Identify the Interface
The first step is to fully identify what will be used by the threads. This may require some refactoring if it is a disparate group of items. In the progress example, it was an interface called progress_t
. Note that it only has one virtual function that really needs to be made thread-safe: update_progress()
.
// Report progress of work.
//
// Not thread safe. Wrap in a multi_thread_progress_t if needed.
struct progress_t
{
// Create a progress reporter.
progress_t() = default;
// Force to report the progress tally.
void flush_progress();
// Clear the progress.
void clear_progress();
// Update the progress with an additional count.

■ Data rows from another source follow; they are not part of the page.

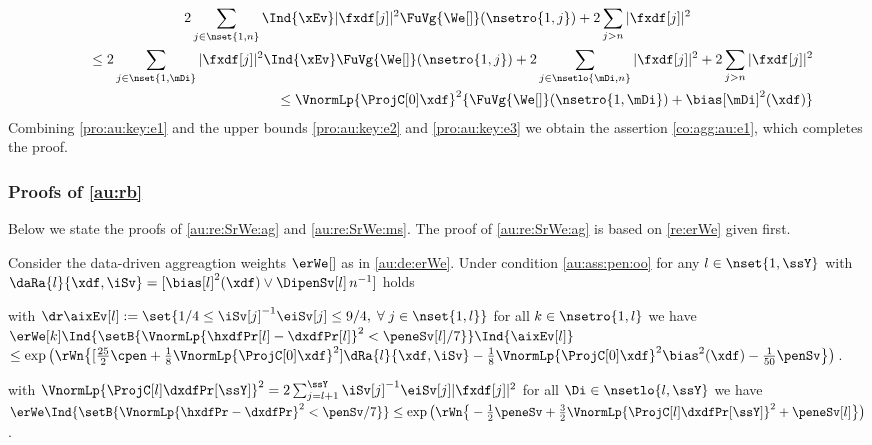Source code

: \begin{pro}
\begin{multline}
2\sum_{j\in\nset{1,n}}\Ind{\xEv}|\fxdf[j]|^2\FuVg{\We[]}(\nsetro{1,j})+2\sum_{j>n}|\fxdf[j]|^2\\
\hspace*{5ex}\leq  2\sum_{j\in\nset{1,\mDi}}|\fxdf[j]|^2\Ind{\xEv}\FuVg{\We[]}(\nsetro{1,j})+ 2\sum_{j\in\nsetlo{\mDi,n}}|\fxdf[j]|^2+
  2\sum_{j>n}|\fxdf[j]|^2\\\hfill
\leq \VnormLp{\ProjC[0]\xdf}^2\{\FuVg{\We[]}(\nsetro{1,\mDi})+\bias[\mDi]^2(\xdf)\}
\end{multline}
Combining  \eqref{pro:au:key:e1} and the upper bounds \eqref{pro:au:key:e2}
and \eqref{pro:au:key:e3} we obtain   the assertion \eqref{co:agg:au:e1}, which completes the proof.\proEnd
\end{pro}
\subsubsection{Proofs of \cref{au:rb}}\label{a:au:rb}
\begin{te}
 Below  we state the proofs of  \cref{au:re:SrWe:ag} and \cref{au:re:SrWe:ms}. The
  proof of \cref{au:re:SrWe:ag} is based on \cref{re:erWe} given first.
\end{te}
\begin{lm}\label{re:erWe} Consider the data-driven aggreagtion weights
  $\erWe[]$ as in \eqref{au:de:erWe}. Under condition
  \ref{au:ass:pen:oo} for any $l\in\nset{1,\ssY}$ with
  $\daRa{l}{\xdf,\iSv}=[\bias[l]^2(\xdf)\vee \DipenSv[l]\, n^{-1}]$ holds
  \begin{resListeN}[]
  \item\label{re:erWe:i} with
    $\dr\aixEv[l]:=\set{1/4\leq\iSv[j]^{-1}\eiSv[j]\leq9/4,\;\forall\;j\in\nset{1,l}}$ for all $k\in\nsetro{1,l}$ 
    we have\\
   $\erWe[k]\Ind{\setB{\VnormLp{\hxdfPr[l]-\dxdfPr[l]}^2<\peneSv[l]/7}}\Ind{\aixEv[l]}$\\\null\hfill$\leq
  \exp\big(\rWn\big\{[\tfrac{25}{2}\cpen+\tfrac{1}{8}\VnormLp{\ProjC[0]\xdf}^2]\dRa{l}{\xdf,\iSv}-\tfrac{1}{8}\VnormLp{\ProjC[0]\xdf}^2\bias^2(\xdf)-\tfrac{1}{50}\penSv\big\}\big)$.
  \item\label{re:erWe:ii} with $\VnormLp{\ProjC[l]\dxdfPr[\ssY]}^2=2\sum_{j=l+1}^{\ssY}\iSv[j]^{-1}\eiSv[j]|\fxdf[j]|^2$
    for all $\Di\in\nsetlo{l,\ssY}$ we have\\
    $\erWe\Ind{\setB{\VnormLp{\hxdfPr-\dxdfPr}^2<\penSv/7}} \leq
   \exp\big(\rWn\big\{-\tfrac{1}{2}\peneSv+\tfrac{3}{2}\VnormLp{\ProjC[l]\dxdfPr[\ssY]}^2+\peneSv[l]\big\}\big)$.
  \end{resListeN}
\end{lm}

void progress(size_t a_done_count);
size_t total_count_so_far() const;
protected:
// Update the total progress so far to the actual implementation.
virtual void update_progress(size_t a_total_count_so_far) = 0;
};
Multithread Protector
The second step is to create a multi-thread protector. The design of all protector is always the same:
- Do not implement the interface to be protected.

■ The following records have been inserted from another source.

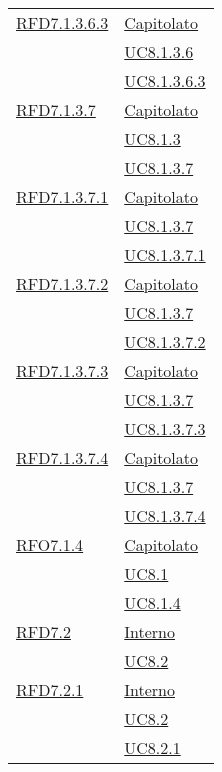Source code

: \begin{longtable}{|>{\centering}m{5cm}|m{5cm}<{\centering}|}
\hyperlink{RFD7.1.3.6.3}{RFD7.1.3.6.3} & \hyperlink{Capitolato}{Capitolato}\\
& \hyperref[UC8.1.3.6]{UC8.1.3.6}\\
& \hyperref[UC8.1.3.6.3]{UC8.1.3.6.3}\\ \hline

\hyperlink{RFD7.1.3.7}{RFD7.1.3.7} & \hyperlink{Capitolato}{Capitolato}\\
& \hyperref[UC8.1.3]{UC8.1.3}\\
& \hyperref[UC8.1.3.7]{UC8.1.3.7}\\ \hline

\hyperlink{RFD7.1.3.7.1}{RFD7.1.3.7.1} & \hyperlink{Capitolato}{Capitolato}\\
& \hyperref[UC8.1.3.7]{UC8.1.3.7}\\
& \hyperref[UC8.1.3.7.1]{UC8.1.3.7.1}\\ \hline

\hyperlink{RFD7.1.3.7.2}{RFD7.1.3.7.2} & \hyperlink{Capitolato}{Capitolato}\\
& \hyperref[UC8.1.3.7]{UC8.1.3.7}\\
& \hyperref[UC8.1.3.7.2]{UC8.1.3.7.2}\\ \hline

\hyperlink{RFD7.1.3.7.3}{RFD7.1.3.7.3} & \hyperlink{Capitolato}{Capitolato}\\
& \hyperref[UC8.1.3.7]{UC8.1.3.7}\\
& \hyperref[UC8.1.3.7.3]{UC8.1.3.7.3}\\ \hline

\hyperlink{RFD7.1.3.7.4}{RFD7.1.3.7.4} & \hyperlink{Capitolato}{Capitolato}\\
& \hyperref[UC8.1.3.7]{UC8.1.3.7}\\
& \hyperref[UC8.1.3.7.4]{UC8.1.3.7.4}\\ \hline

\hyperlink{RFO7.1.4}{RFO7.1.4} & \hyperlink{Capitolato}{Capitolato}\\
& \hyperref[UC8.1]{UC8.1}\\
& \hyperref[UC8.1.4]{UC8.1.4}\\ \hline

\hyperlink{RFD7.2}{RFD7.2} & \hyperlink{Interno}{Interno}\\
& \hyperref[UC8.2]{UC8.2}\\ \hline

\hyperlink{RFD7.2.1}{RFD7.2.1} & \hyperlink{Interno}{Interno}\\
& \hyperref[UC8.2]{UC8.2}\\
& \hyperref[UC8.2.1]{UC8.2.1}\\ \hline


\end{longtable}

- Keep custody of the original non-thread-safe interface implementation.
- Provide multi-thread protection, usually with a mutex.
- Provide protected access to the per-thread implementation.

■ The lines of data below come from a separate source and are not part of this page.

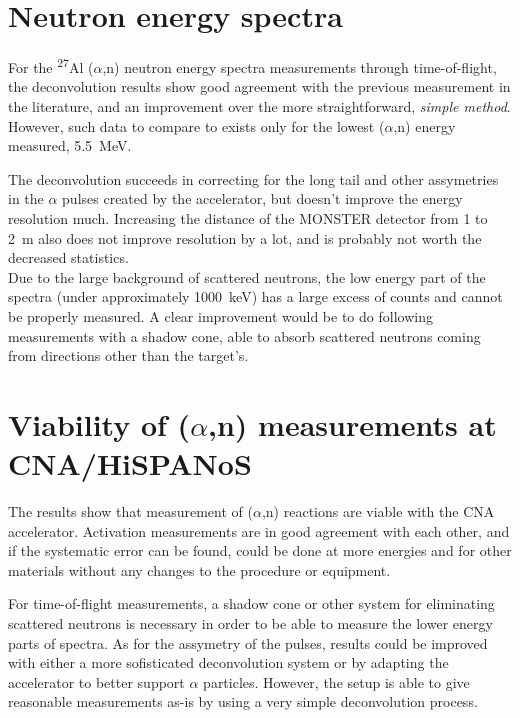 \documentclass[a4paper,12pt]{report}
\newcommand{\an}{($\alpha$,n) }
\newcommand{\Aliso}{\textsuperscript{27}Al }
\begin{document}
\section{Neutron energy spectra}
For the \Aliso\an neutron energy spectra measurements through time-of-flight, the deconvolution results show good agreement with the previous measurement in the literature, and an improvement over the more straightforward, \textit{simple method}.
However, such data to compare to exists only for the lowest \an energy measured, \qty{5.5}{\MeV}.

The deconvolution succeeds in correcting for the long tail and other assymetries in the $\alpha$ pulses created by the accelerator, but doesn't improve the energy resolution much.
Increasing the distance of the MONSTER detector from 1 to \qty{2}{\m} also does not improve resolution by a lot, and is probably not worth the decreased statistics.
\\

Due to the large background of scattered neutrons, the low energy part of the spectra (under approximately \qty{1000}{\keV}) has a large excess of counts and cannot be properly measured.
A clear improvement would be to do following measurements with a shadow cone, able to absorb scattered neutrons coming from directions other than the target's.

\section{Viability of \an measurements at CNA/HiSPANoS}
The results show that measurement of \an reactions are viable with the CNA accelerator.
Activation measurements are in good agreement with each other, and if the systematic error can be found, could be done at more energies and for other materials without any changes to the procedure or equipment.

For time-of-flight measurements, a shadow cone or other system for eliminating scattered neutrons is necessary in order to be able to measure the lower energy parts of spectra.
As for the assymetry of the pulses, results could be improved with either a more sofisticated deconvolution system or by adapting the accelerator to better support $\alpha$ particles.
However, the setup is able to give reasonable measurements as-is by using a very simple deconvolution process.
\end{document}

The reason not to implement the desired interface is that the multi-thread protector is not meant to be used directly. If it doesn’t have the interface, it can’t be used accidentally as the interface.
Its implementation will still mimic the interface very closely. The difference is that each corresponding function will take a lock on the mutex and call the original, non-thread-safe interface. This is how it is protected against the multiple threads.
Here is the example for the progress_t
interface:
// Wrap a non-thread-safe progress in a multi-thread-safe progress.
//
// The progress can only be reported by a per-thread-progress referencing
// this multi-thread progress.
struct multi_thread_progress_t
{
// Wrap a non-threas safe progress.
multi_thread_progress_t() = default;
multi_thread_progress_t(progress_t& a_non_thread_safe_progress)
: my_non_thread_safe_progress(&a_non_thread_safe_progress), my_report_every(a_non_thread_safe_progress.my_report_every) {}
// Report the final progress tally when destroyed.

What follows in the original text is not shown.